Have you ever had one of those moments when out of nowhere everything suddenly comes into clear view? In 2011, I did.
I had known for a long time that what I was doing was wrong. I had tried to work my way out of it, but I came to the conclusion there was no easy way out. When confronted with the choice to continue on with my secrets, I made the decision stop the lies and share the truth of my crime.
Not long after submitting my resignation, the FBI questioned me about my fraud scheme. Two and a half years later, the feds approached me with a plea agreement. I accepted a 51-month prison sentence and was ordered to self-surrender to Yankton.
So that’s how I ended up in a broom closet with my pants down.
After that introduction to my new life, I cried myself to sleep.
Yankton is home to low-level inmates, mostly drug offenders and white-collar criminals like me. You may have heard the phrase “Club Feb” for institutions like Yankton — and I get that.
Even though Yankton looks more like your local park than a jail, it is still prison. And, let me tell you, the forced separation from your loved ones is the worst punishment anyone can imagine.
But rather than pout about it, I dug in and got to work — literally.
Yankton is a work camp and all inmates are required to have a job. Mine was in the horticulture department. My days were spent caring for the hundreds of trees, shrubs and perennial and annual flowers planted about the campus.
It was physically exhausting, but working beneath the trees and in the flower gardens gave me time to refresh and reboot.
One of our jobs was to dig up the perennials plants, divide them and replant them in new areas of the compound. Burying the pieces and watching them re-grow and put on new flowers reminded me each day that my life was not over. I could bury my past and rejuvenate, too.
I thought this — prison — was the end of my life as I knew it. I had lost everything dear to me: my job and status, a second marriage, friendships and time away from the three most important people in my life, my kids. I missed Zach’s graduation and Derek’s ballgames and my baby Kallie’s first words and first step. You never get those moments back.
I told myself if I was going to be away, I was going to make the time count for something.

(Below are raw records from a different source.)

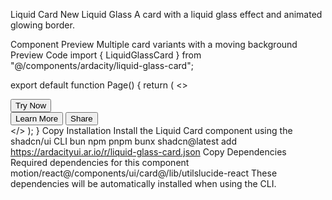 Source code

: Liquid Card
New
Liquid Glass
A card with a liquid glass effect and animated glowing border.

Component Preview
Multiple card variants with a moving background
Preview
Code
import { LiquidGlassCard } from "@/components/ardacity/liquid-glass-card";

export default function Page() {
  return (
    <>
      <LiquidGlassCard
        title="Glowing Card"
        description="A card with an extra glowing border for special highlights or callouts."
        imageUrl="https://pbs.twimg.com/media/GugZ-u9W0AAEvmr?format=jpg&name=4096x4096"
        imageAlt="Glowing Card"
        className="shadow-[0_0_32px_8px_rgba(91,250,252,0.25)] rounded-[22px] min-h-[500px] max-w-md mx-auto"
        borderWidth={3}
        variant="default"
      >
        <div className="flex gap-2 mt-2">
          <Button size="sm" variant="default">Try Now</Button>
        </div>
      </LiquidGlassCard>
      <LiquidGlassCard
        title="ArDacity UI"
        description="A beautiful card with content overlay on the image. Perfect for feature highlights or hero sections."
        imageUrl="https://lh3.googleusercontent.com/y60KH8wArPNVy4kslnWZFX_rDIxxPNmMLsWTwz9GiGnfCmygzsgk2ZItVZ74vBPHyqhT6nzSiWZU8TxFJEo8FN20wtnEPkGDrNksVfP2wmz66xRANzAAdOy11VBosgRmTykIsBMs"
        imageAlt="Overlay Card"
        className="rounded-[22px] min-h-[500px] max-w-md mx-auto"
        borderWidth={3}
        variant="overlay"
      >
        <div className="flex gap-2">
          <Button size="sm" variant="secondary">Learn More</Button>
          <Button size="sm" variant="outline" className="text-black dark:text-white">Share</Button>
        </div>
      </LiquidGlassCard>
    </>
  );
}
Copy
Installation
Install the Liquid Card component using the shadcn/ui CLI
bun
npm
pnpm
bunx shadcn@latest add https://ardacityui.ar.io/r/liquid-glass-card.json
Copy
Dependencies
Required dependencies for this component
motion/react@/components/ui/card@/lib/utilslucide-react
These dependencies will be automatically installed when using the CLI.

I got a degree and enrolled in a writing class, which helped me confront the roots of my addiction. I shed 150 pounds of excess weight that I had carried since my parents passed away.
Even though I made several poor choices, I know those choices don’t define me.
I am not embarrassed about the things I have done. If I were, I wouldn’t be here tonight. But I am remorseful, and there is a difference. I will never forget the hurt I caused, and that’s a good thing because it motivates me to be better every day.
Now there’s this other thing. I don’t know about you, but when I was younger, I thought people who were incarcerated deserved to be there, no matter what they did.
They were criminals right?
But what I found during my time in Yankton was concerning. There is something inherently wrong with a system that will sentence a drug addict to 10 or 15 years for supplying his own habit, while many other violent offenders get much less time.
Rest assured, there are not many men in prison who say they are innocent, but lots who wonder why they are being warehoused in places like Yankton — at a cost to the taxpayers of millions of dollars per year — while their families serve the time right along with them.
Let me tell you, the system is broken.
I came home a year ago and spent five and a half months on house arrest. Re-entry has not always easy.
I’ve gained back half the weight I lost at Yankton. Don’t worry, I’m not considering violating my supervised release to go back and lose it. Instead, I’m using the things I learned at Yankton; I asked for help and for accountability to get back in the gym.
With the weather turning nice, I can’t wait to get out into the yard to start landscaping and spending time among the plants.
Oh, and as of March 5, I haven’t gambled in seven years.
Not a horse race. Not a March Madness bracket. Not even a Quick Pick — but that’s OK because I heard the lotto’s rigged anyway.